Intención que bien puede expresar una metáfora de las imposturas de una Inglaterra que se debate entre el enorme peso de la tradición Victoriana y el vigoroso empuje de las nuevas tendencias culturales que se abrían paso en las tres primeras décadas del siglo XX. La indisimulada mordacidad con que Gibbons trata los formalismos sociales y el rigor de las modas contrasta con la comprensión que dispensa a la abierta intromisión de Flora Poste en la inalterable rutina de los Starkkader, con un ímpetu rebelde y casi diría que existencialista, defendiendo la libertad individual para decidir el camino a emprender en la vida rompiendo con las trabas familiares y sociales. Y todo ello con una elegancia narrativa a prueba de todo prejuicio.
Como desprejuiciadas son las travesuras que la autora comete en la narración, que contribuyen a consolidar la enorme broma que resulta ser esta novela y que aun anunciadas convenientemente al inicio de la obra, no dejan de ser chocantes. Gibbons advierte a su colega en la carta que sirve de prefacio que calificará los fragmentos de mayor calidad literaria con una seria de asteriscos y, si bien cumple su propósito, es de agradecer que no proliferen estos pasajes, pues los pocos que hay no hacen más que romper el ritmo aunque al final uno caiga en la cuenta de que eso es precisamente lo que pretende la escritora, para demostrar creo yo que no por trabajada la literatura ha de ser mejor que esa espontánea y directa que domina la mayor parte de la narración.
Y si llamativo resulta ese ejercicio de calificación retórica, más lo es aún el matiz futurista que introduce Gibbons en un par de momentos de la acción, a pesar de que ésta se desarrolle ‘en un futuro inmediato’ tal y como aclara en una nota inicial. Aspecto que le permite fabular con videoteléfonos o con unas guerras anglonicaragüenses en las que combatió uno de los personajes y que se produjeron en 1946; dato que lejos de ayudar al lector a contextualizar la acción, lo complica en un juego de estéticas y ambientes al más puro estilo orwelliano aunque ello no confunda la comprensión de los sucesos pero sí introduzca un elemento de suspense que estimula la expectativa ante posibles situaciones extraordinarias en el transcurso de la narración.
Es fácil visualizar personajes, escenarios y situaciones, lo que permite una lectura fluida y agradable de una novela que contiene muchos de los ingredientes necesarios para la gran literatura, esa que queda en la memoria y, de vez en cuando, llama a una segunda lectura, quizás más serena, analítica y reflexiva que permita desvelar todos los secretos que guarda aún ‘La hija de Robert Poste’.
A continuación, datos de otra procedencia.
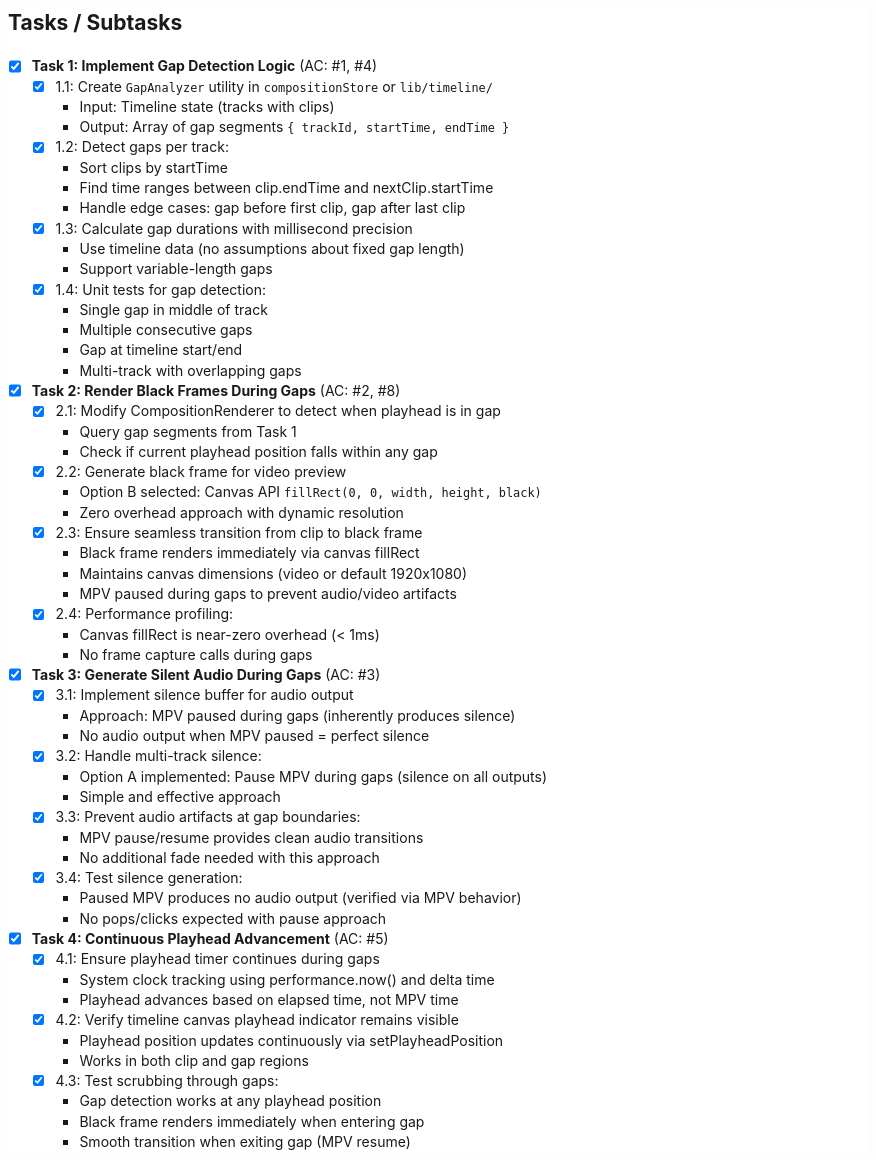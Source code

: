 ## Tasks / Subtasks

- [x] **Task 1: Implement Gap Detection Logic** (AC: #1, #4)
  - [x] 1.1: Create `GapAnalyzer` utility in `compositionStore` or `lib/timeline/`
    - Input: Timeline state (tracks with clips)
    - Output: Array of gap segments `{ trackId, startTime, endTime }`
  - [x] 1.2: Detect gaps per track:
    - Sort clips by startTime
    - Find time ranges between clip.endTime and nextClip.startTime
    - Handle edge cases: gap before first clip, gap after last clip
  - [x] 1.3: Calculate gap durations with millisecond precision
    - Use timeline data (no assumptions about fixed gap length)
    - Support variable-length gaps
  - [x] 1.4: Unit tests for gap detection:
    - Single gap in middle of track
    - Multiple consecutive gaps
    - Gap at timeline start/end
    - Multi-track with overlapping gaps

- [x] **Task 2: Render Black Frames During Gaps** (AC: #2, #8)
  - [x] 2.1: Modify CompositionRenderer to detect when playhead is in gap
    - Query gap segments from Task 1
    - Check if current playhead position falls within any gap
  - [x] 2.2: Generate black frame for video preview
    - Option B selected: Canvas API `fillRect(0, 0, width, height, black)`
    - Zero overhead approach with dynamic resolution
  - [x] 2.3: Ensure seamless transition from clip to black frame
    - Black frame renders immediately via canvas fillRect
    - Maintains canvas dimensions (video or default 1920x1080)
    - MPV paused during gaps to prevent audio/video artifacts
  - [x] 2.4: Performance profiling:
    - Canvas fillRect is near-zero overhead (< 1ms)
    - No frame capture calls during gaps

- [x] **Task 3: Generate Silent Audio During Gaps** (AC: #3)
  - [x] 3.1: Implement silence buffer for audio output
    - Approach: MPV paused during gaps (inherently produces silence)
    - No audio output when MPV paused = perfect silence
  - [x] 3.2: Handle multi-track silence:
    - Option A implemented: Pause MPV during gaps (silence on all outputs)
    - Simple and effective approach
  - [x] 3.3: Prevent audio artifacts at gap boundaries:
    - MPV pause/resume provides clean audio transitions
    - No additional fade needed with this approach
  - [x] 3.4: Test silence generation:
    - Paused MPV produces no audio output (verified via MPV behavior)
    - No pops/clicks expected with pause approach

- [x] **Task 4: Continuous Playhead Advancement** (AC: #5)
  - [x] 4.1: Ensure playhead timer continues during gaps
    - System clock tracking using performance.now() and delta time
    - Playhead advances based on elapsed time, not MPV time
  - [x] 4.2: Verify timeline canvas playhead indicator remains visible
    - Playhead position updates continuously via setPlayheadPosition
    - Works in both clip and gap regions
  - [x] 4.3: Test scrubbing through gaps:
    - Gap detection works at any playhead position
    - Black frame renders immediately when entering gap
    - Smooth transition when exiting gap (MPV resume)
E incluso dar una oportunidad al cine y ver la adaptación que en 1997 dirigió John Schlesinger con Kate Beckinsale en el papel de Flora, acompañada de actores de la talla de Ian McKellen, Stephen Fry, Rufus Sewell o Eileen Atkins. Un elenco bastante apetecible para poner caras a una historia que por méritos propios ocupa un lugar destacado en la historia de la Literatura.